His features were tense, his expression broadcasting his discomfort. “Habit,” he muttered, and broke eye contact.
“They don’t bother me. And you’ve already seen mine.”
That deep brown gaze swung back to hers. Held. And in that moment, she knew they were both thinking about the day she’d arrived here months ago, after fellow Valkyrie Amber and her boyfriend Jesse had pulled Kiyomi out of that prison in Damascus.
Without them, Kiyomi would have been subjected to a living hell, and she bore the marks on her back to prove it. Lash marks that had cut deep into her flesh between her shoulder blades. Marcus had seen them as Amber and her sister Megan had tended to her wounds when she’d first arrived at Laidlaw Hall.
Kiyomi had a lot in common with her Valkyrie sisters, but she and Marcus shared a connection that none of the others did. Against all odds, they had both survived a brutal captivity. So no, he had nothing to be ashamed or embarrassed about with her.
She cocked a challenging eyebrow at him. “You coming in?”
Marcus held her stare for a long moment, unmoving. It was strange that she still couldn’t read him.
Even after living under his roof for this long, even though she was an expert at reading people, he remained a mystery to her. A quiet, intensely private man, he was close with Megan, who had pulled him from a certain slow, agonizing death at his captors’ hands. He didn’t say much and rarely socialized with any of them except Megan, but there was something about him that drew Kiyomi with a strength she couldn’t deny.
He was watchful, almost standing guard on the periphery to ensure she and the others were safe here at his home. After the things she’d done in the name of duty and all she’d endured, feeling safe was foreign and unthinkable. But somehow Marcus gave her that sense of security.
“Well? Are you?” she prompted, a little unnerved by her train of thought.
He cleared his throat. “I was going to sit in the Jacuzzi awhile,” he said, nodding to the raised hot tub at the corner of the pool area. “Leg’s stiff today.”
His left one. Megan had told her his hip and thigh had been shattered when
the vehicle he was riding in hit an IED embedded in the road. His captors had subsequently crushed what was left of the joint. After he and Megan were finally extracted, surgeons had done what they could to repair the hip joint and femur, but he would walk with a pronounced limp the rest of his life.
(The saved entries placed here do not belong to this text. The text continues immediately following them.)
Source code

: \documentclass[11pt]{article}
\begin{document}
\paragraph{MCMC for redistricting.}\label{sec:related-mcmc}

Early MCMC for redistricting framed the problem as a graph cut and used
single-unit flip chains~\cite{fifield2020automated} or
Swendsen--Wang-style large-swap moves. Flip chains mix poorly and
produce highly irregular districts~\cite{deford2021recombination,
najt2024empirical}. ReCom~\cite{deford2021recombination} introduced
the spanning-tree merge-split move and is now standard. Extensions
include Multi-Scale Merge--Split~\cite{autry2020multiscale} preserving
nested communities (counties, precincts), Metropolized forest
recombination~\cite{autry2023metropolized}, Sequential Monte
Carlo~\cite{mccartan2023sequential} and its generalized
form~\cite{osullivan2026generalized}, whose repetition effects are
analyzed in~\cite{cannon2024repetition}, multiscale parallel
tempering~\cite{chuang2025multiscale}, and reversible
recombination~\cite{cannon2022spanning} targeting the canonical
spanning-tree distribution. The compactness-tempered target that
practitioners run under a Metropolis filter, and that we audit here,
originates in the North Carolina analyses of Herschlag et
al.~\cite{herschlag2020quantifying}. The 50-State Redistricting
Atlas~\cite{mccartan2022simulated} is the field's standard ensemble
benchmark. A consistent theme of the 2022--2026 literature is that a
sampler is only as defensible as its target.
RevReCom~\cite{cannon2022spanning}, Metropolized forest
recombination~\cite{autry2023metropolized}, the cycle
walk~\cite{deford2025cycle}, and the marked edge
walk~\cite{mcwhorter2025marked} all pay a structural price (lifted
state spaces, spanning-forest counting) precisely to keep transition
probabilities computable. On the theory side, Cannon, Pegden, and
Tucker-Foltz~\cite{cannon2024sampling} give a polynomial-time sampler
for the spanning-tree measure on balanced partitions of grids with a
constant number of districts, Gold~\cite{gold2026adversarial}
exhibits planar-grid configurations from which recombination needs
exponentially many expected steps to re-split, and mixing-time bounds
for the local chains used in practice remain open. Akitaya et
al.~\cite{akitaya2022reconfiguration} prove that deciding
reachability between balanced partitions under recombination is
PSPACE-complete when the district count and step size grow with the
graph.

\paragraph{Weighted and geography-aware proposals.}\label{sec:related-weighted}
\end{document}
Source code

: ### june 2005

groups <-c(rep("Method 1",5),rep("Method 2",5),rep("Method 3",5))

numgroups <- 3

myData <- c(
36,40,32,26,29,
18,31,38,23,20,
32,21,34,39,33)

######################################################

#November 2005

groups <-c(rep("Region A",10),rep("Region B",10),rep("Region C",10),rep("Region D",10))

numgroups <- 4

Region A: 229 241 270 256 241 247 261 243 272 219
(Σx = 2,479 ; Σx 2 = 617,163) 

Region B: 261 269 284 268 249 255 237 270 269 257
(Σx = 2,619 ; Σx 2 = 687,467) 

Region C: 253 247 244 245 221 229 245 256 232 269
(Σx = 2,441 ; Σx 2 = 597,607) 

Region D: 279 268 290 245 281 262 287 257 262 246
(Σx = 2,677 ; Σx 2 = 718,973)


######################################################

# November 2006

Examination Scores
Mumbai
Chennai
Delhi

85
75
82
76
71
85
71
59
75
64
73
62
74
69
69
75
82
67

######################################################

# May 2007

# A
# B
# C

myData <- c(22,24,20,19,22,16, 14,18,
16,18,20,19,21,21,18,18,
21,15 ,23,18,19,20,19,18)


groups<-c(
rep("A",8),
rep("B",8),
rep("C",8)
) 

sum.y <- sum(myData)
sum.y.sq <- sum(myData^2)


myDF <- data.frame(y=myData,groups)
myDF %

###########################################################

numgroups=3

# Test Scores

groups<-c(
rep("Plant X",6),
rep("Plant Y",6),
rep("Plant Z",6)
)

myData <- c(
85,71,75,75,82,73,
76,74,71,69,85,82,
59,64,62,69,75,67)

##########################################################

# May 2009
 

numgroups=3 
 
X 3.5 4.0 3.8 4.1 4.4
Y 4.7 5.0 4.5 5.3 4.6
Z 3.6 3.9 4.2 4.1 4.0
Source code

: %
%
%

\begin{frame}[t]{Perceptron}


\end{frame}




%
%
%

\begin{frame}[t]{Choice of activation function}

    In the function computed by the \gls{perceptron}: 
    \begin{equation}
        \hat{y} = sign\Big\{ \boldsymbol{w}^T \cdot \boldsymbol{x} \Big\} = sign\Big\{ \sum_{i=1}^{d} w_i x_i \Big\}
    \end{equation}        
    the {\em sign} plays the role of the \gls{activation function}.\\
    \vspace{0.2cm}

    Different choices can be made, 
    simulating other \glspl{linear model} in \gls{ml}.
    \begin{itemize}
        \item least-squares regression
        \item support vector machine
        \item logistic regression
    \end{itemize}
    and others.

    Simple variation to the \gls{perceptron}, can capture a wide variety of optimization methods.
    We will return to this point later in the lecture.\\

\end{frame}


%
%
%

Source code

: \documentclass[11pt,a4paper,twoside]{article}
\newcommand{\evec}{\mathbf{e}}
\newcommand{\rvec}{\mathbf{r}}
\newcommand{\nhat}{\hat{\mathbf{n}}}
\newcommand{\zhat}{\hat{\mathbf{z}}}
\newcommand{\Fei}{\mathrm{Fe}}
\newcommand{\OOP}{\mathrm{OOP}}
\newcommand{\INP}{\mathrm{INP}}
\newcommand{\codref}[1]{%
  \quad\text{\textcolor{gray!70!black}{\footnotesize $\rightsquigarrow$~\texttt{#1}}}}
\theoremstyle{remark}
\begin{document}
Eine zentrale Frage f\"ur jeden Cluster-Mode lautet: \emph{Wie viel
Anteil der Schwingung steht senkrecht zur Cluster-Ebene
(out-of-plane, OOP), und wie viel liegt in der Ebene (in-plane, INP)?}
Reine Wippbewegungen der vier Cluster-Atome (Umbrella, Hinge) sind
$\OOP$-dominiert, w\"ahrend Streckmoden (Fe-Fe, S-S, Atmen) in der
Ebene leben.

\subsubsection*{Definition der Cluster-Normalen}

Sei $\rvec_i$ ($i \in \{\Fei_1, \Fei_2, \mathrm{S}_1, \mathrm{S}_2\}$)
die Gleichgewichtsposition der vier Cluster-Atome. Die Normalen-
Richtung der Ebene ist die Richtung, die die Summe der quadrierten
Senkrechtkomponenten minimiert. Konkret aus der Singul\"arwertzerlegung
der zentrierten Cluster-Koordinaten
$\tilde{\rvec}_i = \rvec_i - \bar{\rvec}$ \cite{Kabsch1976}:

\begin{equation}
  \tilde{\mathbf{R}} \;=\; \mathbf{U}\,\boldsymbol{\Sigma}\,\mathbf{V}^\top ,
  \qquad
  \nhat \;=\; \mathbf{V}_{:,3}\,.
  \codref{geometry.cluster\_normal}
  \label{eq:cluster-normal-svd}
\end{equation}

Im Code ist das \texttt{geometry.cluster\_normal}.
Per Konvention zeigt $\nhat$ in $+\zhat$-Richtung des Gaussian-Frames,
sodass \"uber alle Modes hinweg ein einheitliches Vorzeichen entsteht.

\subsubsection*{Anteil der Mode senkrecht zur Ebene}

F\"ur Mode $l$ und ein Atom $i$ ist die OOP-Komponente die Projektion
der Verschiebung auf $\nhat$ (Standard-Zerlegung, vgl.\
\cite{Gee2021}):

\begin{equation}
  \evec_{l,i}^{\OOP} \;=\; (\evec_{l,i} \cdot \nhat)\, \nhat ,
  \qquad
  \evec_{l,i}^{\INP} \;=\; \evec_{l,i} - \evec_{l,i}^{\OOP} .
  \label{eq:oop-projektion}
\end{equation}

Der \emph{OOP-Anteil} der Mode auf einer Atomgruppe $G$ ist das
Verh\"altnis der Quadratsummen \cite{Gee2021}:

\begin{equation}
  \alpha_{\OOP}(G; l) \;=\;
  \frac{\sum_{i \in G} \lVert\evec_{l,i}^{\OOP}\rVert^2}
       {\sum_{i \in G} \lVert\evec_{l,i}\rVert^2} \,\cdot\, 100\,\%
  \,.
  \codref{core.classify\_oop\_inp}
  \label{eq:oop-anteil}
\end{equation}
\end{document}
Kiyomi felt a keen empathy for what he’d been through. And she was glad the men responsible for his torture had been sent to hell where they belonged. Most of the people responsible for her suffering had been killed, except the man who still haunted her nightmares. But he would die for what he’d done someday, and by her hand. She’d vowed it to herself.
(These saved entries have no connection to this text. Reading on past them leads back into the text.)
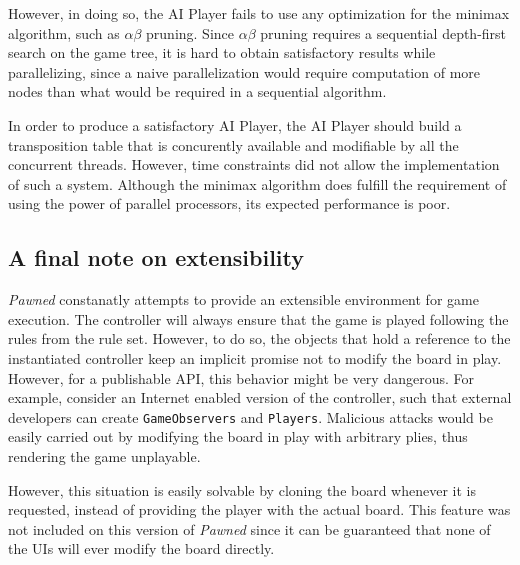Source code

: 	However, in doing so, the AI Player fails to use any optimization for the minimax algorithm, such as 
	$\alpha \beta$ pruning. Since $\alpha \beta$ pruning requires a sequential depth-first search on the 
	game tree, it is hard to obtain satisfactory results while parallelizing, since a naive parallelization 
	would require computation of more nodes than what would be required in a sequential algorithm. 
	
	In order to produce a satisfactory AI Player, the AI Player should build a transposition table that is
	concurently available and modifiable by all the concurrent threads. However, time constraints did not 
	allow the implementation of such a system. Although the minimax algorithm does fulfill the requirement
	of using the power of parallel processors, its expected performance is poor. 


\subsection{A final note on extensibility}\label{final-extensibility}

\emph{Pawned} constanatly attempts to provide an extensible environment for game execution. The controller
will always  ensure that the game is played following the rules from the rule set. 
However, to do so, the objects that hold a reference
to the instantiated controller keep an implicit promise not to modify the board in play. However, for a 
publishable API, this behavior might be very dangerous. For example, consider an Internet enabled version of the controller, 
such that external developers can create \texttt{GameObservers} and \texttt{Players}. Malicious attacks would be easily 
carried out by modifying the board in play with arbitrary plies, thus rendering the game unplayable. 

However, this situation is easily solvable by cloning the board whenever it is requested, instead
of providing the player with the actual board. This feature was not included on this version of \emph{Pawned} since
it can be guaranteed that none of the UIs will ever modify the board directly. 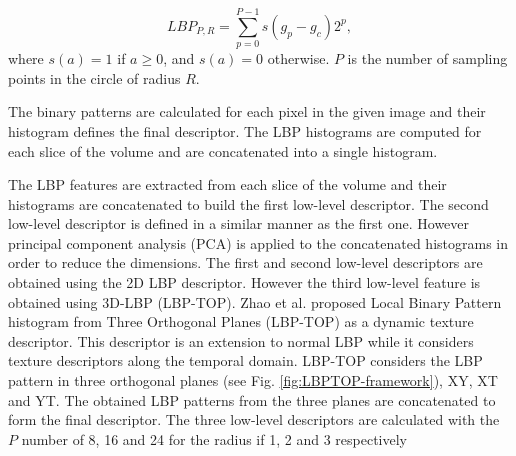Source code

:\begin{equation} \label{Eq:LBP}
LBP_{P,R} = \sum_{p=0}^{P-1}s(g_{p} - g_{c})2^{p},
\end{equation}
where $s(a) = 1$ if $a \geq 0$, and $s(a)=0$ otherwise. $P$ is the number of sampling points in the circle of radius $R$.

The binary patterns are calculated for each pixel in the given image and their histogram defines the final descriptor.
The LBP histograms are computed for each slice of the volume and are concatenated into a single histogram.




The LBP features are extracted from each slice of the volume and their histograms are concatenated to build the first low-level descriptor. The second low-level descriptor is defined in a similar manner as the first one. However principal component analysis (PCA) is applied to the concatenated histograms in order to reduce the dimensions. The first and second low-level descriptors are obtained using the 2D LBP descriptor. However the third low-level feature is obtained using 3D-LBP (LBP-TOP). Zhao et al. \cite{zhao2007dynamic} proposed Local Binary Pattern histogram from Three Orthogonal Planes (LBP-TOP) as a dynamic texture descriptor. This descriptor is an extension to normal LBP while it considers texture descriptors along the temporal domain. LBP-TOP considers the LBP pattern in three orthogonal planes (see Fig. \ref{fig:LBPTOP-framework}), XY, XT and YT. The obtained LBP patterns from the three planes are concatenated to form the final descriptor. The three low-level descriptors are calculated with the $P$ number of 8, 16 and 24 for the radius if 1, 2 and 3 respectively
“Any luck finding your friend?” Marcus asked.
Eden, he meant. “I wouldn’t say we’re friends.” They had been once, however. “I haven’t seen or spoken to her since we graduated from the Program. But no. We haven’t found her yet.”
Kiyomi remembered her vividly. Eden was beautiful, with flawless light brown skin, light brown eyes, and a mass of black curls. For a time the cadre had contemplated making her an intimate assassin, like Kiyomi. Instead they’d moved her into toxins, where she could use her expertise, beauty and body to make kills up close in a different way. “The truth is, I don’t have many friends.”
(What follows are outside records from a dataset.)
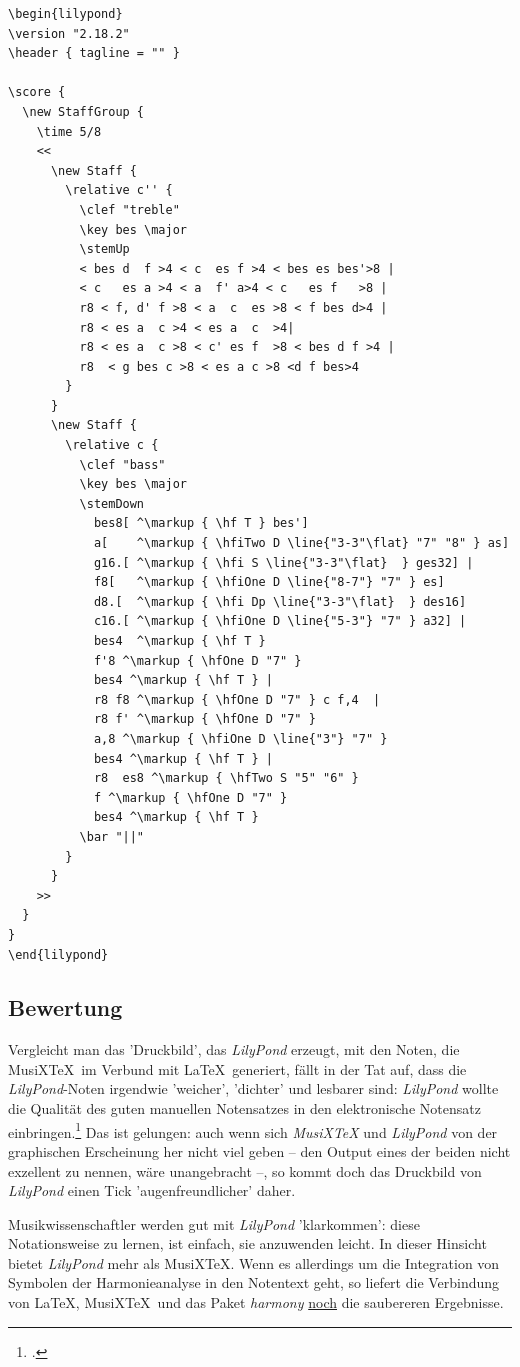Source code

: \begin{verbatim}
\begin{lilypond}
\version "2.18.2"
\header { tagline = "" }

\score {
  \new StaffGroup {
    \time 5/8
    <<
      \new Staff {
        \relative c'' {
          \clef "treble"
          \key bes \major  
          \stemUp
          < bes d  f >4 < c  es f >4 < bes es bes'>8 |
          < c   es a >4 < a  f' a>4 < c   es f   >8 |         
          r8 < f, d' f >8 < a  c  es >8 < f bes d>4 |
          r8 < es a  c >4 < es a  c  >4|
          r8 < es a  c >8 < c' es f  >8 < bes d f >4 |
          r8  < g bes c >8 < es a c >8 <d f bes>4
        }   
      }
      \new Staff {
        \relative c { 
          \clef "bass"
          \key bes \major  
          \stemDown
            bes8[ ^\markup { \hf T } bes']
            a[    ^\markup { \hfiTwo D \line{"3-3"\flat} "7" "8" } as] 
            g16.[ ^\markup { \hfi S \line{"3-3"\flat}  } ges32] |
            f8[   ^\markup { \hfiOne D \line{"8-7"} "7" } es] 
            d8.[  ^\markup { \hfi Dp \line{"3-3"\flat}  } des16] 
            c16.[ ^\markup { \hfiOne D \line{"5-3"} "7" } a32] | 
            bes4  ^\markup { \hf T } 
            f'8 ^\markup { \hfOne D "7" } 
            bes4 ^\markup { \hf T } |
            r8 f8 ^\markup { \hfOne D "7" } c f,4  | 
            r8 f' ^\markup { \hfOne D "7" } 
            a,8 ^\markup { \hfiOne D \line{"3"} "7" } 
            bes4 ^\markup { \hf T } | 
            r8  es8 ^\markup { \hfTwo S "5" "6" } 
            f ^\markup { \hfOne D "7" } 
            bes4 ^\markup { \hf T }
          \bar "||"
        }   
      }
    >>
  }
}
\end{lilypond}
\end{verbatim}

\subsection{Bewertung}

Vergleicht man das 'Druckbild', das \textit{LilyPond} erzeugt, mit den Noten,
die MusiX\TeX\ im Verbund mit \LaTeX\ generiert, fällt in der Tat auf, dass die
\textit{LilyPond}-Noten irgendwie 'weicher', 'dichter' und lesbarer sind:
\textit{LilyPond} wollte die Qualität des guten manuellen Notensatzes in den
elektronische Notensatz einbringen.\footcite[vgl.][8ff]{LilyPond2018d} Das ist
gelungen: auch wenn sich \textit{MusiX\TeX} und \textit{LilyPond} von der
graphischen Erscheinung her nicht viel geben -- den Output eines der beiden
nicht exzellent zu nennen, wäre unangebracht --, so kommt doch das Druckbild von
\textit{LilyPond} einen Tick 'augenfreundlicher' daher.

Musikwissenschaftler werden gut mit \textit{LilyPond} 'klarkommen': diese
Notationsweise zu lernen, ist einfach, sie anzuwenden leicht. In dieser Hinsicht
bietet \textit{LilyPond} mehr als MusiX\TeX. Wenn es allerdings um die Integration
von Symbolen der Harmonieanalyse in den Notentext geht, so liefert die
Verbindung von \LaTeX, MusiX\TeX\ und das Paket \textit{harmony} \underline{noch} die
saubereren Ergebnisse.



%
Just as he opened his mouth to respond, the bleating of her cell phone dragged her attention away from him. She got out of the pool, completely unselfconscious of her body and the scars on her back, aware of Marcus’s eyes on her as she bent to pick up her phone. She was used to men staring, lusting, spinning sexual fantasies about her. The difference here was, part of her wanted Marcus to look, yet she couldn’t tell if he was interested or not. That was a first.
“It was Chloe,” she said as she turned to face him, the cool air raising goosebumps across her skin and beading her nipples tight. He hadn’t moved, and to his credit his gaze remained on her face, rather than her breasts. He quickly offered her his towel.